Однажды Митя шел по улице и увидел красочную, весело-аляповатую афишу. «ВЕРНИСАЖ ИГОРЯ СНЕГУРА! МОСКВА, ПРИХОДИ, ИГОРЬ ЖДЕТ!» Митя посмеялся над афишей, пошел прочь, потом вернулся и прочитал адрес, и какое метро. «ЦэДэХа, Октябрьская», – шептал он, и губы его хлестал белой плеткой снег. Он пришел домой и надел на себя все лучшее, что у него было: чистый свитер и не слишком рваные джинсы.
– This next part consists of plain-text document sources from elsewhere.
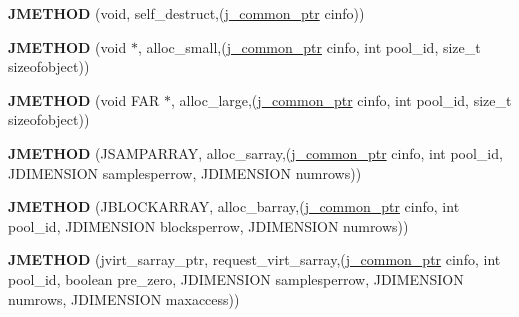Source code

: \begin{DoxyCompactItemize}
\item 
\mbox{\label{structjpeg__memory__mgr_ae80ddea0ba4f845f91d3a30e350b5f44}} 
{\bfseries J\+M\+E\+T\+H\+OD} (void, self\+\_\+destruct,(\hyperlink{structjpeg__common__struct}{j\+\_\+common\+\_\+ptr} cinfo))
\item 
\mbox{\label{structjpeg__memory__mgr_a9372ad24444dda23175cc9203105911c}} 
{\bfseries J\+M\+E\+T\+H\+OD} (void $\ast$, alloc\+\_\+small,(\hyperlink{structjpeg__common__struct}{j\+\_\+common\+\_\+ptr} cinfo, int pool\+\_\+id, size\+\_\+t sizeofobject))
\item 
\mbox{\label{structjpeg__memory__mgr_a130f6dbc700cc045bdbe35beff2cb326}} 
{\bfseries J\+M\+E\+T\+H\+OD} (void F\+AR $\ast$, alloc\+\_\+large,(\hyperlink{structjpeg__common__struct}{j\+\_\+common\+\_\+ptr} cinfo, int pool\+\_\+id, size\+\_\+t sizeofobject))
\item 
\mbox{\label{structjpeg__memory__mgr_a3fdd2e1dfdc089fd61f17b608c0263f2}} 
{\bfseries J\+M\+E\+T\+H\+OD} (J\+S\+A\+M\+P\+A\+R\+R\+AY, alloc\+\_\+sarray,(\hyperlink{structjpeg__common__struct}{j\+\_\+common\+\_\+ptr} cinfo, int pool\+\_\+id, J\+D\+I\+M\+E\+N\+S\+I\+ON samplesperrow, J\+D\+I\+M\+E\+N\+S\+I\+ON numrows))
\item 
\mbox{\label{structjpeg__memory__mgr_aefc8abe884dab5648c1e4e7ada2e2e18}} 
{\bfseries J\+M\+E\+T\+H\+OD} (J\+B\+L\+O\+C\+K\+A\+R\+R\+AY, alloc\+\_\+barray,(\hyperlink{structjpeg__common__struct}{j\+\_\+common\+\_\+ptr} cinfo, int pool\+\_\+id, J\+D\+I\+M\+E\+N\+S\+I\+ON blocksperrow, J\+D\+I\+M\+E\+N\+S\+I\+ON numrows))
\item 
\mbox{\label{structjpeg__memory__mgr_a34b830d9d7b2f4fd043e98421a700503}} 
{\bfseries J\+M\+E\+T\+H\+OD} (jvirt\+\_\+sarray\+\_\+ptr, request\+\_\+virt\+\_\+sarray,(\hyperlink{structjpeg__common__struct}{j\+\_\+common\+\_\+ptr} cinfo, int pool\+\_\+id, boolean pre\+\_\+zero, J\+D\+I\+M\+E\+N\+S\+I\+ON samplesperrow, J\+D\+I\+M\+E\+N\+S\+I\+ON numrows, J\+D\+I\+M\+E\+N\+S\+I\+ON maxaccess))
\item 
\mbox{\label{structjpeg__memory__mgr_aee93326ad6a64714443e90044614d2a6}} 

\end{DoxyCompactItemize}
Центральный Дом Художника гудел, шуршал, шелестел, ахал, охал, восторгался, плевался, свистел, смеялся, шушукался, сплетничал, молчаливо замирал. Выставка Игоря Снегура, известного авангардиста шестидесятых годов, взбудоражила всю Москву. Мэтр не старел. Он как законсервировался в блистательной седобородой красоте, в юношеской живости подтянутого сухопарого тельца – низкорослый, с бородкой клинышком, с глазами как два бешеных свечных огня, Игорь работал как проклятый, как вол, выпуская из-под своей кисти, из-под неистового мастихина работы одну за другой. Он заваливал холстами посольства. Его полотна маститые галеристы показывали в Вене и Гамбурге, в Стокгольме и Нью-Йорке. На аукционе в Париже один его с виду невзрачненький холстик продался за пятьдесят тысяч евро. Игорь был одним из самых богатых людей в Москве. Он не кичился богатством. Он, сменивший четыре дома и пять жен, оставался все тем же – озорным, бесшабашным, щедрым; устраивал попойки и вечеринки с царским размахом, давал всем, кто попросит, сколько угодно и всегда – и вернуть не просил.